Commodity prices have skyrocketed in recent weeks, helped by the Russian invasion of Ukraine. The Nifty Metal index has zoomed 13.7% since February 24.
Commodity prices have skyrocketed in recent weeks, helped by the Russian invasion of Ukraine. The Nifty Metal index has zoomed 13.7% since February 24 with stocks such as Tata Steel, Vedanta, and Jindal Steel & Power up at least 10% each. However, analysts at Kotak Securities have cut fair values for steel stocks under their coverage to reflect the current macro uncertainty. “The extent of disruption in supply-demand remains unclear and we see a potential of a sharp downside in costs-prices in case of a positive surprise around de-escalation,” the brokerage firm said in a report.
Steel stocks target prices trimmed
Analysts at Kotak Securities have cut fair values factoring nearly 0.5X lower multiple. Analysts said that a de-escalation between Russia and Ukraine could result in a sharp downside in costs-prices.
- Tata Steel fair value has been trimmed to Rs 1,500 (from Rs 1,625)
- Jindal Steel and Power to Rs 565 (from Rs 600)
- JSW Steel to Rs 630 (from Rs 700)
- SAIL to Rs 90 (from Rs 100)
- NMDC to Rs 175 (from Rs 190)
Kotak Securities recommends buying Jindal Steel and Power shares and those of NMDC. Analysts advise a buy on dips strategy for Tata Steel. JSW Steel and SAIL have a ‘reduce’ tag.
Tata Steel shares have zoomed 18% since February 24 while Jindal Steel and Power stock price is up 27% during the same time period while that of NMDC has gained 12%. SAIL share price has jumped 12% and JSW steel stock is up 15% since February 24.
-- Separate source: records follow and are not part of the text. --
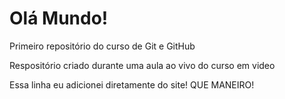 # Olá Mundo!
 Primeiro repositório do curso de Git e GitHub

 Respositório criado durante uma aula ao vivo do curso em video 

 Essa linha eu adicionei diretamente do site! QUE MANEIRO!
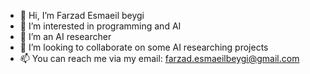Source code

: - 👋 Hi, I’m Farzad Esmaeil beygi
- 👀 I’m interested in programming and AI
- 🌱 I’m an AI researcher
- 💞️ I’m looking to collaborate on some AI researching projects
- 📫 You can reach me via my email: farzad.esmaeilbeygi@gmail.com

<!---
Farzad-ES/Farzad-ES is a ✨ special ✨ repository because its `README.md` (this file) appears on your GitHub profile.
You can click the Preview link to take a look at your changes.
--->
Overall steel sector outlook still strong
While target prices have been trimmed the overall sector outlook is still attractive. The brokerage firm said that steel prices are gradually catching up with cost inflation. “NMDC has hiked fines prices recently however, 32% discount to import parity versus 20% discount historically, suggests further upside,” they added. Steel prices across India, China and Europe have increased by 10-15% in the past one month, led by Europe. Although some gains have been trimmed as China faces another wave of covid-19, the disruptions in trade flows have helped Indian mills’ export market and have increased.
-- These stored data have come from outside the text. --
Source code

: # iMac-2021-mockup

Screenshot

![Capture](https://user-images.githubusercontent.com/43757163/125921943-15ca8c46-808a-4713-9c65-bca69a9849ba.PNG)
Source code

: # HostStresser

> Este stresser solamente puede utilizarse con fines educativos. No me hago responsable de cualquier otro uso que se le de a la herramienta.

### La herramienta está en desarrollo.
Analysts at Kotak Securities said that the steel price hikes, so far, do not cover the expected increase in costs as per spot prices. “However, given the 30-60 days of consumption lag, the recent surge in costs would hit companies in 1QFY23E whereas price hikes should result in stronger margins in 4QFY22E,” they added. “Current high level of steel prices would lead to demand destruction in the domestic market part of which should be offset by higher exports by Indian mills.”